Continuous integration (CI) runners often drive the lion’s share of load on a Git server. They can build everything from merges to main, pull requests, or even every single commit. Any of these mean frequent clones and pulls. A large enough farm of CI runners may cause slowdowns for users of Git. A related problem for large organizations is geo-distribution, such as a CI farm in Europe pulling from a Git server in North America. Each runner has to pull each change over the same high-latency, possibly expensive, link. It can be cheaper, faster, and even more reliable if a single machine pulls the changes from North America and then distributes them to the runners locally in Europe.
Since Git traffic isn’t suitable for classic content delivery networks, and geo-replicas can cause slowdowns for developers trying to push data, large organizations need something different. Enter the GitHub Enterprise Server repository cache, now available in public beta.

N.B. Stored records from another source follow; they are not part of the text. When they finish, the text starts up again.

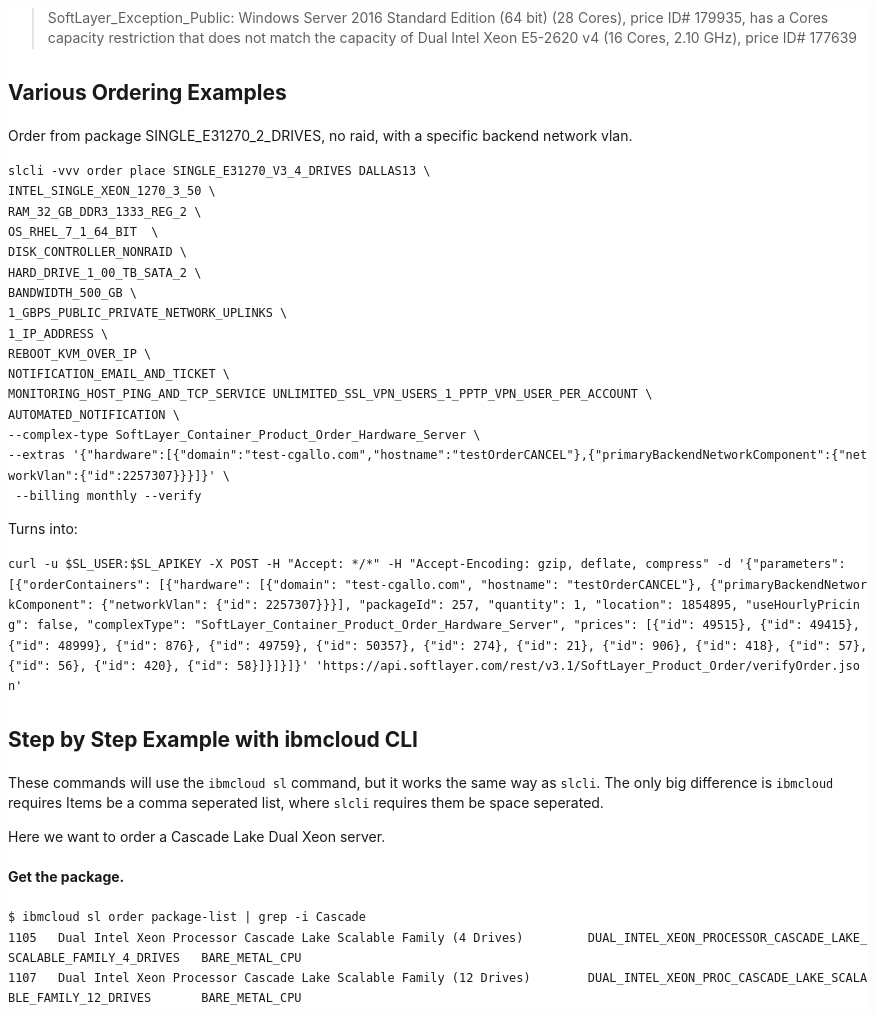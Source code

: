 > SoftLayer_Exception_Public: Windows Server 2016 Standard Edition (64 bit) (28 Cores), price ID# 179935, has a Cores capacity restriction that does not match the capacity of Dual Intel Xeon E5-2620 v4 (16 Cores, 2.10 GHz), price ID# 177639



## Various Ordering Examples

Order from package SINGLE_E31270_2_DRIVES, no raid, with a specific backend network vlan.
```
slcli -vvv order place SINGLE_E31270_V3_4_DRIVES DALLAS13 \
INTEL_SINGLE_XEON_1270_3_50 \
RAM_32_GB_DDR3_1333_REG_2 \
OS_RHEL_7_1_64_BIT  \
DISK_CONTROLLER_NONRAID \
HARD_DRIVE_1_00_TB_SATA_2 \
BANDWIDTH_500_GB \
1_GBPS_PUBLIC_PRIVATE_NETWORK_UPLINKS \
1_IP_ADDRESS \
REBOOT_KVM_OVER_IP \
NOTIFICATION_EMAIL_AND_TICKET \
MONITORING_HOST_PING_AND_TCP_SERVICE UNLIMITED_SSL_VPN_USERS_1_PPTP_VPN_USER_PER_ACCOUNT \
AUTOMATED_NOTIFICATION \
--complex-type SoftLayer_Container_Product_Order_Hardware_Server \
--extras '{"hardware":[{"domain":"test-cgallo.com","hostname":"testOrderCANCEL"},{"primaryBackendNetworkComponent":{"networkVlan":{"id":2257307}}}]}' \
 --billing monthly --verify

```

Turns into:

```
curl -u $SL_USER:$SL_APIKEY -X POST -H "Accept: */*" -H "Accept-Encoding: gzip, deflate, compress" -d '{"parameters": [{"orderContainers": [{"hardware": [{"domain": "test-cgallo.com", "hostname": "testOrderCANCEL"}, {"primaryBackendNetworkComponent": {"networkVlan": {"id": 2257307}}}], "packageId": 257, "quantity": 1, "location": 1854895, "useHourlyPricing": false, "complexType": "SoftLayer_Container_Product_Order_Hardware_Server", "prices": [{"id": 49515}, {"id": 49415}, {"id": 48999}, {"id": 876}, {"id": 49759}, {"id": 50357}, {"id": 274}, {"id": 21}, {"id": 906}, {"id": 418}, {"id": 57}, {"id": 56}, {"id": 420}, {"id": 58}]}]}]}' 'https://api.softlayer.com/rest/v3.1/SoftLayer_Product_Order/verifyOrder.json'
```


## Step by Step Example with ibmcloud CLI
These commands will use the `ibmcloud sl` command, but it works the same way as `slcli`. The only big difference is `ibmcloud` requires Items be a comma seperated list, where `slcli` requires them be space seperated.

Here we want to order a Cascade Lake Dual Xeon server.


#### Get the package.

```
$ ibmcloud sl order package-list | grep -i Cascade
1105   Dual Intel Xeon Processor Cascade Lake Scalable Family (4 Drives)         DUAL_INTEL_XEON_PROCESSOR_CASCADE_LAKE_SCALABLE_FAMILY_4_DRIVES   BARE_METAL_CPU
1107   Dual Intel Xeon Processor Cascade Lake Scalable Family (12 Drives)        DUAL_INTEL_XEON_PROC_CASCADE_LAKE_SCALABLE_FAMILY_12_DRIVES       BARE_METAL_CPU
```
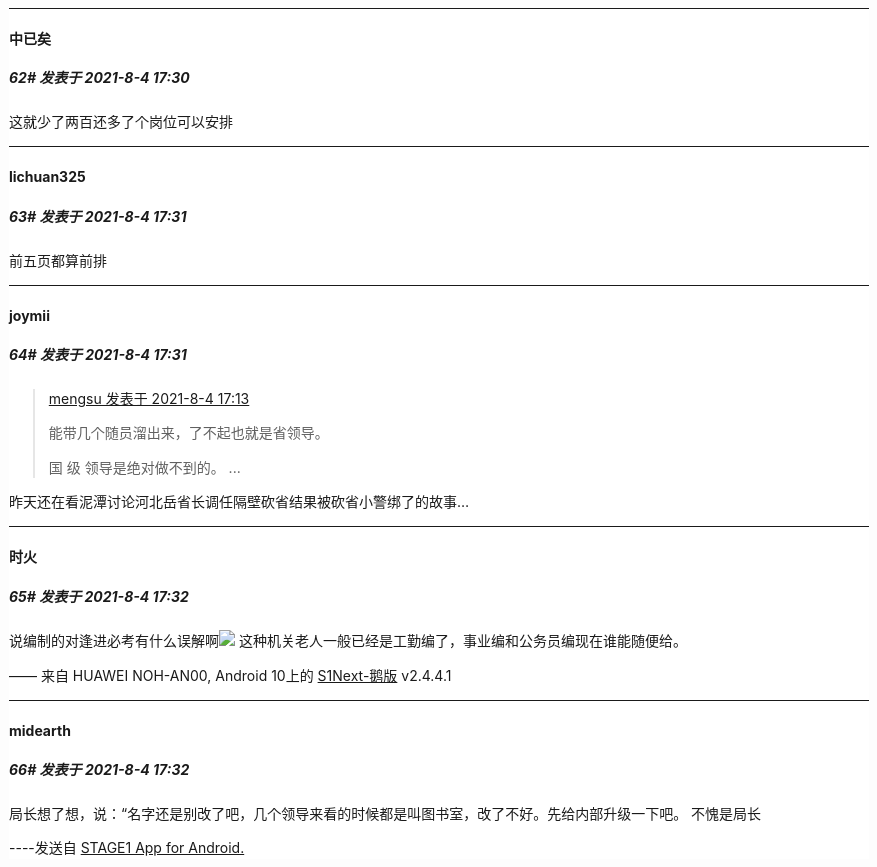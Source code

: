 
*****

####  中已矣  
##### 62#       发表于 2021-8-4 17:30


这就少了两百还多了个岗位可以安排


*****

####  lichuan325  
##### 63#       发表于 2021-8-4 17:31


前五页都算前排


*****

####  joymii  
##### 64#       发表于 2021-8-4 17:31


<blockquote><a href="httphttps://bbs.saraba1st.com/2b/forum.php?mod=redirect&amp;goto=findpost&amp;pid=52237333&amp;ptid=2019096" target="_blank">mengsu 发表于 2021-8-4 17:13</a>

能带几个随员溜出来，了不起也就是省领导。


国 级 领导是绝对做不到的。 ...</blockquote>
昨天还在看泥潭讨论河北岳省长调任隔壁砍省结果被砍省小警绑了的故事…


*****

####  时火  
##### 65#       发表于 2021-8-4 17:32


说编制的对逢进必考有什么误解啊<img src="https://static.saraba1st.com/image/smiley/face2017/003.png" referrerpolicy="no-referrer">
这种机关老人一般已经是工勤编了，事业编和公务员编现在谁能随便给。

—— 来自 HUAWEI NOH-AN00, Android 10上的 [S1Next-鹅版](https://github.com/ykrank/S1-Next/releases) v2.4.4.1


*****

####  midearth  
##### 66#       发表于 2021-8-4 17:32


局长想了想，说：“名字还是别改了吧，几个领导来看的时候都是叫图书室，改了不好。先给内部升级一下吧。
不愧是局长


----发送自 [STAGE1 App for Android.](http://stage1.5j4m.com/?1.37)
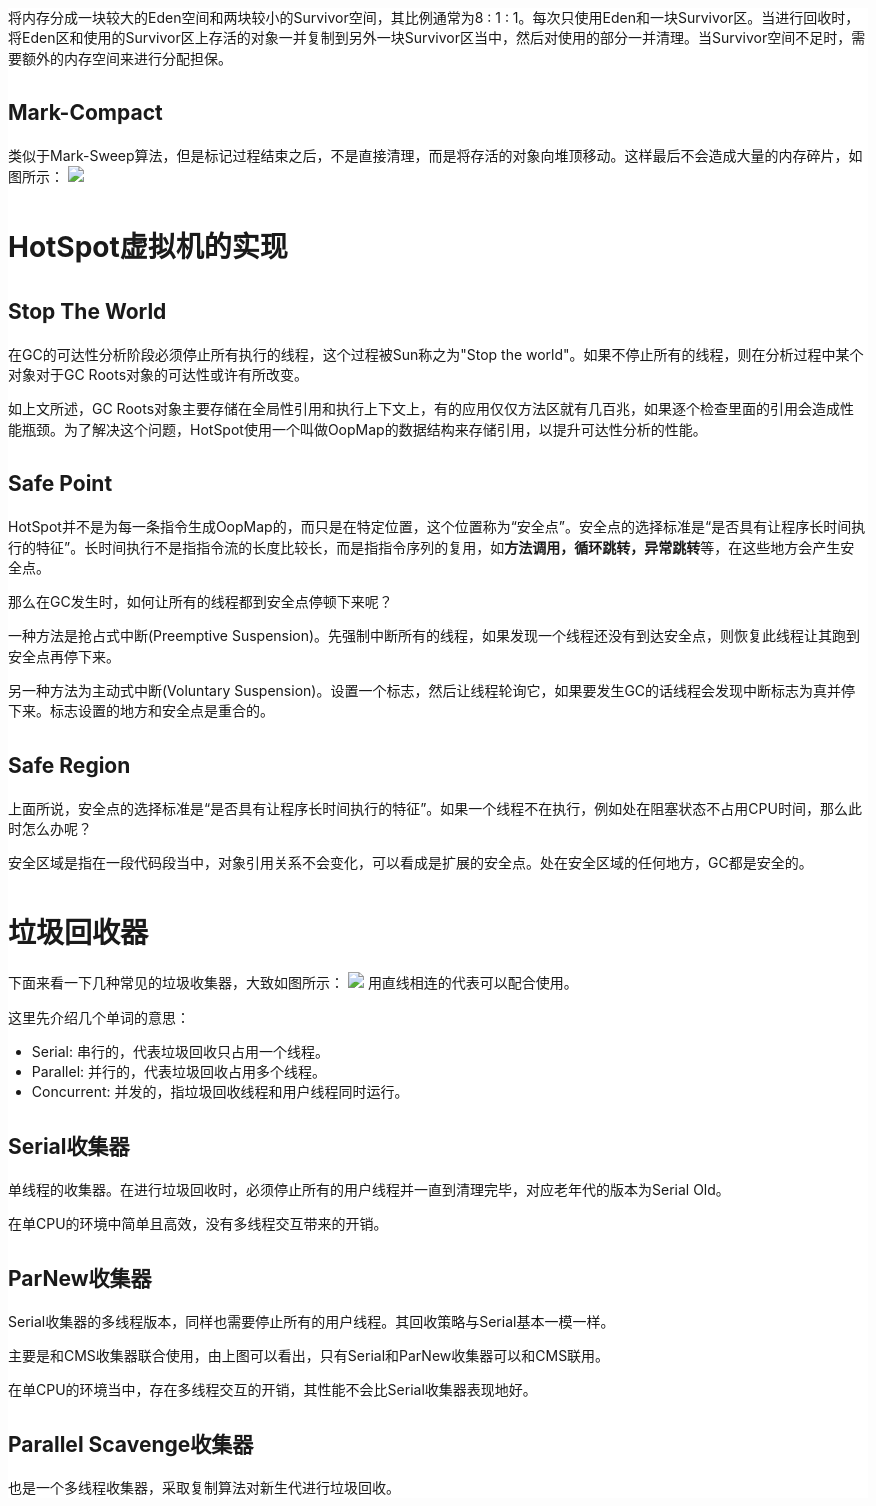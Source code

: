将内存分成一块较大的Eden空间和两块较小的Survivor空间，其比例通常为8 : 1 : 1。每次只使用Eden和一块Survivor区。当进行回收时，将Eden区和使用的Survivor区上存活的对象一并复制到另外一块Survivor区当中，然后对使用的部分一并清理。当Survivor空间不足时，需要额外的内存空间来进行分配担保。
## Mark-Compact
类似于Mark-Sweep算法，但是标记过程结束之后，不是直接清理，而是将存活的对象向堆顶移动。这样最后不会造成大量的内存碎片，如图所示：
![](http://ok34fi9ya.bkt.clouddn.com/compact.png)
# HotSpot虚拟机的实现
## Stop The World
在GC的可达性分析阶段必须停止所有执行的线程，这个过程被Sun称之为"Stop the world"。如果不停止所有的线程，则在分析过程中某个对象对于GC Roots对象的可达性或许有所改变。

如上文所述，GC Roots对象主要存储在全局性引用和执行上下文上，有的应用仅仅方法区就有几百兆，如果逐个检查里面的引用会造成性能瓶颈。为了解决这个问题，HotSpot使用一个叫做OopMap的数据结构来存储引用，以提升可达性分析的性能。
## Safe Point
HotSpot并不是为每一条指令生成OopMap的，而只是在特定位置，这个位置称为“安全点”。安全点的选择标准是“是否具有让程序长时间执行的特征”。长时间执行不是指指令流的长度比较长，而是指指令序列的复用，如**方法调用，循环跳转，异常跳转**等，在这些地方会产生安全点。

那么在GC发生时，如何让所有的线程都到安全点停顿下来呢？

一种方法是抢占式中断(Preemptive Suspension)。先强制中断所有的线程，如果发现一个线程还没有到达安全点，则恢复此线程让其跑到安全点再停下来。

另一种方法为主动式中断(Voluntary Suspension)。设置一个标志，然后让线程轮询它，如果要发生GC的话线程会发现中断标志为真并停下来。标志设置的地方和安全点是重合的。
## Safe Region
上面所说，安全点的选择标准是“是否具有让程序长时间执行的特征”。如果一个线程不在执行，例如处在阻塞状态不占用CPU时间，那么此时怎么办呢？

安全区域是指在一段代码段当中，对象引用关系不会变化，可以看成是扩展的安全点。处在安全区域的任何地方，GC都是安全的。
# 垃圾回收器
下面来看一下几种常见的垃圾收集器，大致如图所示：
![](http://ok34fi9ya.bkt.clouddn.com/collector.png)
用直线相连的代表可以配合使用。

这里先介绍几个单词的意思：

- Serial: 串行的，代表垃圾回收只占用一个线程。
- Parallel: 并行的，代表垃圾回收占用多个线程。
- Concurrent: 并发的，指垃圾回收线程和用户线程同时运行。

## Serial收集器
单线程的收集器。在进行垃圾回收时，必须停止所有的用户线程并一直到清理完毕，对应老年代的版本为Serial Old。

在单CPU的环境中简单且高效，没有多线程交互带来的开销。
## ParNew收集器
Serial收集器的多线程版本，同样也需要停止所有的用户线程。其回收策略与Serial基本一模一样。

主要是和CMS收集器联合使用，由上图可以看出，只有Serial和ParNew收集器可以和CMS联用。

在单CPU的环境当中，存在多线程交互的开销，其性能不会比Serial收集器表现地好。
## Parallel Scavenge收集器
也是一个多线程收集器，采取复制算法对新生代进行垃圾回收。
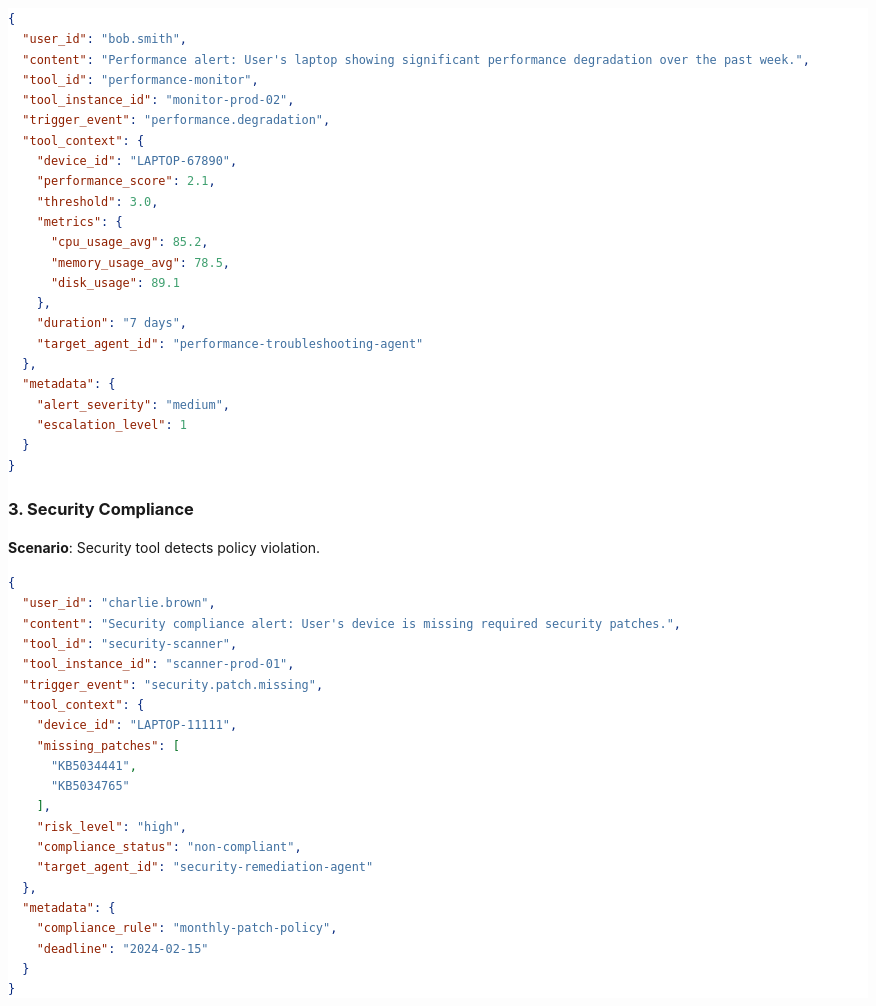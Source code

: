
 ```json
{
  "user_id": "bob.smith",
  "content": "Performance alert: User's laptop showing significant performance degradation over the past week.",
  "tool_id": "performance-monitor",
  "tool_instance_id": "monitor-prod-02",
  "trigger_event": "performance.degradation",
  "tool_context": {
    "device_id": "LAPTOP-67890",
    "performance_score": 2.1,
    "threshold": 3.0,
    "metrics": {
      "cpu_usage_avg": 85.2,
      "memory_usage_avg": 78.5,
      "disk_usage": 89.1
    },
    "duration": "7 days",
    "target_agent_id": "performance-troubleshooting-agent"
  },
  "metadata": {
    "alert_severity": "medium",
    "escalation_level": 1
  }
}
```

### 3. Security Compliance

**Scenario**: Security tool detects policy violation.

```json
{
  "user_id": "charlie.brown",
  "content": "Security compliance alert: User's device is missing required security patches.",
  "tool_id": "security-scanner",
  "tool_instance_id": "scanner-prod-01",
  "trigger_event": "security.patch.missing",
  "tool_context": {
    "device_id": "LAPTOP-11111",
    "missing_patches": [
      "KB5034441",
      "KB5034765"
    ],
    "risk_level": "high",
    "compliance_status": "non-compliant",
    "target_agent_id": "security-remediation-agent"
  },
  "metadata": {
    "compliance_rule": "monthly-patch-policy",
    "deadline": "2024-02-15"
  }
}
```
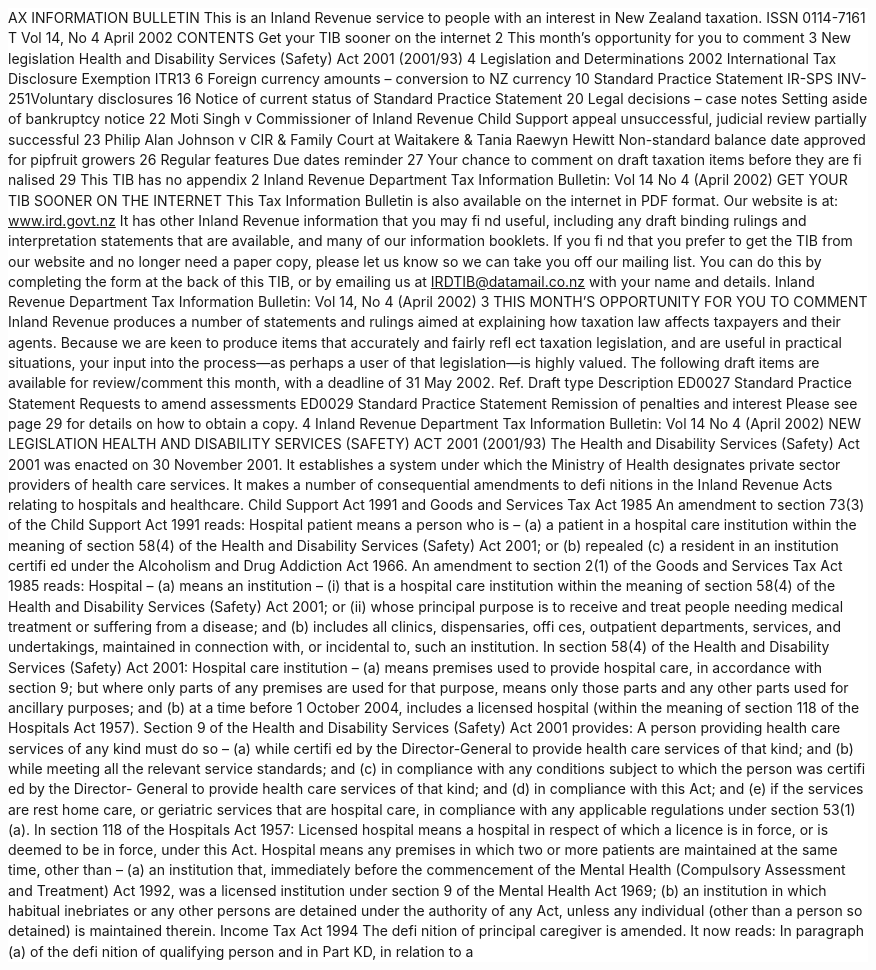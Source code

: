 AX INFORMATION BULLETIN This is an Inland Revenue service to people with an interest in New Zealand taxation. ISSN 0114-7161 T Vol 14, No 4 April 2002 CONTENTS Get your TIB sooner on the internet 2 This month’s opportunity for you to comment 3 New legislation Health and Disability Services (Safety) Act 2001 (2001/93) 4 Legislation and Determinations 2002 International Tax Disclosure Exemption ITR13 6 Foreign currency amounts – conversion to NZ currency 10 Standard Practice Statement IR-SPS INV-251Voluntary disclosures 16 Notice of current status of Standard Practice Statement 20 Legal decisions – case notes Setting aside of bankruptcy notice 22 Moti Singh v Commissioner of Inland Revenue Child Support appeal unsuccessful, judicial review partially successful 23 Philip Alan Johnson v CIR & Family Court at Waitakere & Tania Raewyn Hewitt Non-standard balance date approved for pipfruit growers 26 Regular features Due dates reminder 27 Your chance to comment on draft taxation items before they are fi nalised 29 This TIB has no appendix 2 Inland Revenue Department Tax Information Bulletin: Vol 14 No 4 (April 2002) GET YOUR TIB SOONER ON THE INTERNET This Tax Information Bulletin is also available on the internet in PDF format. Our website is at: www.ird.govt.nz It has other Inland Revenue information that you may fi nd useful, including any draft binding rulings and interpretation statements that are available, and many of our information booklets. If you fi nd that you prefer to get the TIB from our website and no longer need a paper copy, please let us know so we can take you off our mailing list. You can do this by completing the form at the back of this TIB, or by emailing us at IRDTIB@datamail.co.nz with your name and details. Inland Revenue Department Tax Information Bulletin: Vol 14, No 4 (April 2002) 3 THIS MONTH’S OPPORTUNITY FOR YOU TO COMMENT Inland Revenue produces a number of statements and rulings aimed at explaining how taxation law affects taxpayers and their agents. Because we are keen to produce items that accurately and fairly refl ect taxation legislation, and are useful in practical situations, your input into the process—as perhaps a user of that legislation—is highly valued. The following draft items are available for review/comment this month, with a deadline of 31 May 2002. Ref. Draft type Description ED0027 Standard Practice Statement Requests to amend assessments ED0029 Standard Practice Statement Remission of penalties and interest Please see page 29 for details on how to obtain a copy. 4 Inland Revenue Department Tax Information Bulletin: Vol 14 No 4 (April 2002) NEW LEGISLATION HEALTH AND DISABILITY SERVICES (SAFETY) ACT 2001 (2001/93) The Health and Disability Services (Safety) Act 2001 was enacted on 30 November 2001. It establishes a system under which the Ministry of Health designates private sector providers of health care services. It makes a number of consequential amendments to defi nitions in the Inland Revenue Acts relating to hospitals and healthcare. Child Support Act 1991 and Goods and Services Tax Act 1985 An amendment to section 73(3) of the Child Support Act 1991 reads: Hospital patient means a person who is – (a) a patient in a hospital care institution within the meaning of section 58(4) of the Health and Disability Services (Safety) Act 2001; or (b) repealed (c) a resident in an institution certifi ed under the Alcoholism and Drug Addiction Act 1966. An amendment to section 2(1) of the Goods and Services Tax Act 1985 reads: Hospital – (a) means an institution – (i) that is a hospital care institution within the meaning of section 58(4) of the Health and Disability Services (Safety) Act 2001; or (ii) whose principal purpose is to receive and treat people needing medical treatment or suffering from a disease; and (b) includes all clinics, dispensaries, offi ces, outpatient departments, services, and undertakings, maintained in connection with, or incidental to, such an institution. In section 58(4) of the Health and Disability Services (Safety) Act 2001: Hospital care institution – (a) means premises used to provide hospital care, in accordance with section 9; but where only parts of any premises are used for that purpose, means only those parts and any other parts used for ancillary purposes; and (b) at a time before 1 October 2004, includes a licensed hospital (within the meaning of section 118 of the Hospitals Act 1957). Section 9 of the Health and Disability Services (Safety) Act 2001 provides: A person providing health care services of any kind must do so – (a) while certifi ed by the Director-General to provide health care services of that kind; and (b) while meeting all the relevant service standards; and (c) in compliance with any conditions subject to which the person was certifi ed by the Director- General to provide health care services of that kind; and (d) in compliance with this Act; and (e) if the services are rest home care, or geriatric services that are hospital care, in compliance with any applicable regulations under section 53(1)(a). In section 118 of the Hospitals Act 1957: Licensed hospital means a hospital in respect of which a licence is in force, or is deemed to be in force, under this Act. Hospital means any premises in which two or more patients are maintained at the same time, other than – (a) an institution that, immediately before the commencement of the Mental Health (Compulsory Assessment and Treatment) Act 1992, was a licensed institution under section 9 of the Mental Health Act 1969; (b) an institution in which habitual inebriates or any other persons are detained under the authority of any Act, unless any individual (other than a person so detained) is maintained therein. Income Tax Act 1994 The defi nition of principal caregiver is amended. It now reads: In paragraph (a) of the defi nition of qualifying person and in Part KD, in relation to a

The repository cache is an eventually-consistent replica of your Git data and is updated by a background job. This offers the data locality and convenience of geo-replicas, but doesn’t participate in the initial receipt of Git data, meaning that developer push workflows aren’t affected.
The other advantage repository caches offer is selective replication: you choose exactly which repositories are replicated to specific caches. Several enterprise customers expressed a need for strict data residency. There are repositories that should be replicated elsewhere, and repositories that should remain solely in their home location. Replication policies allow you to identify these repositories and honor these restrictions.
There are a few tradeoffs when using a repository cache. Repository caches are purely read-only; all writes have to go to the primary. This is why we recommend that only CI farms use repository caches, and that developers continue to work with the primary. We’ve detailed other strategies for speeding up developer workflows with large monorepos, and those strategies are compatible with offloading CI traffic to repository caches. Also, it can take up to several minutes for new Git data to arrive at the cache. Readers must implement a backoff-and-retry strategy for commits which they expect but don’t find immediately.
This feature shipped in beta with GHES 3.3 and has been improved in GHES 3.4. There are a handful of known issues, listed below, but if these aren’t showstoppers for you, we’d love to have you try it out and share feedback with us. Get started by visiting the documentation.
Known cache server issues in GHES 3.3 and 3.4:
- LFS files are not replicated. Instead, LFS acts as a proxy and will stream the content from the primary instance. If you make heavy use of LFS, then you may not reap much benefit from the cache server in its current state. LFS caching will be implemented in a future release of the cache server.
- Repositories which aren’t allowed by replication policy may still be streamed through the cache server. It’s important to note that the cache server is not an authorization boundary. If a user with access to a repository attempts to access it through a cache server, the cache server will proxy the data, but will not store the data. This behavior will be changed in a future release of the cache server.